During a concurrent interview and record review on 9/10/24, at 11 a.m., with ED/ICU D Patient 31's "Order Sheet", dated 8/31/24 was reviewed. The Order Sheet indicated Patient 31 was admitted 8/30/24 and "Soft limb, Restraint Points: 2 Point Restraint, Bilateral (both sides) Upper Extremity," were ordered on 8/31/24. Review of Patient 31's "Document in Plan" did not indicate any NCP for restraints. ED/ICU D confirmed the order for restraints and stated if a patient has restraints ordered, there should be a care plan for restraints in place.

During a concurrent interview and record review on 9/10/24 at 3:15 p.m. with the CNO, Patient 18's "Order Sheet," dated 8/28/24 was reviewed. The Order Sheet indicated Olanzapine (a medicine that effects the brain and is Food and Drug Administration approved in adults to treat both schizophrenia [a serious mental health condition that affects the way a person thinks, feels, and behaves] and Tourette's syndrome [a condition with frequent repetitive body movements and vocal utterances]) 5 mg (milligram, a unit of measure) to be given intramuscularly (injected into a muscle) on 8/28/24 at 1:15 a.m. The CNO stated Olanzapine would be considered a restraint. The CNO verified Patient 18's chart did not indicate any NCP for restraints.

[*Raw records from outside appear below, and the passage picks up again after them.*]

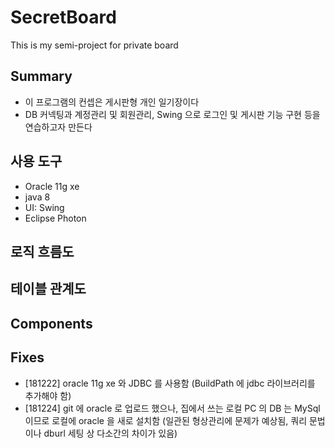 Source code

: # SecretBoard
This is my semi-project for private board

## Summary

- 이 프로그램의 컨셉은 게시판형 개인 일기장이다
- DB 커넥팅과 계정관리 및 회원관리, Swing 으로 로그인 및 게시판 기능 구현 등을 연습하고자 만든다

## 사용 도구

- Oracle 11g xe
- java 8
- UI: Swing
- Eclipse Photon

## 로직 흐름도

## 테이블 관계도

## Components

## Fixes

- [181222] oracle 11g xe 와 JDBC 를 사용함 (BuildPath 에 jdbc 라이브러리를 추가해야 함)
- [181224] git 에 oracle 로 업로드 했으나, 집에서 쓰는 로컬 PC 의 DB 는 MySql 이므로 로컬에 oracle 을 새로 설치함 (일관된 형상관리에 문제가 예상됨, 쿼리 문법이나 dburl 세팅 상 다소간의 차이가 있음)
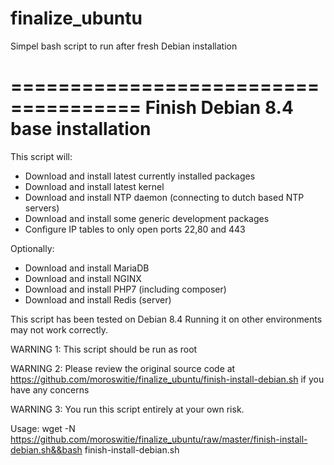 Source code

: # finalize_ubuntu
Simpel bash script to run after fresh Debian installation

=====================================
**Finish Debian 8.4 base installation**
=====================================

This script will:
  * Download and install latest currently installed packages
  * Download and install latest kernel
  * Download and install NTP daemon (connecting to dutch based NTP servers)
  * Download and install some generic development packages
  * Configure IP tables to only open ports 22,80 and 443

Optionally:
  * Download and install MariaDB
  * Download and install NGINX
  * Download and install PHP7 (including composer)
  * Download and install Redis (server)

This script has been tested on Debian 8.4  Running it on other environments may not work correctly.

WARNING 1: This script should be run as root

WARNING 2: Please review the original source code at https://github.com/moroswitie/finalize_ubuntu/finish-install-debian.sh if you have any concerns

WARNING 3: You run this script entirely at your own risk.

Usage:
wget -N https://github.com/moroswitie/finalize_ubuntu/raw/master/finish-install-debian.sh&&bash finish-install-debian.sh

During a review of the facility's policy and procedure (P&P) titled, "Restraint and Seclusion", dated 6/9/15, the P&P indicated, "1.7 When a restraint is implemented, the patient's plan of care [NCP] must be modified to reflect this change."

During a review of the facility's P&P titled, "Patient Care Planning", dated 3/17/21, the P&P indicated, "The plan of care [NCP] will be based on assessment of the patient/family and identification of needs and problems ...an assessment is made of what is necessary to ensure the patient's safety."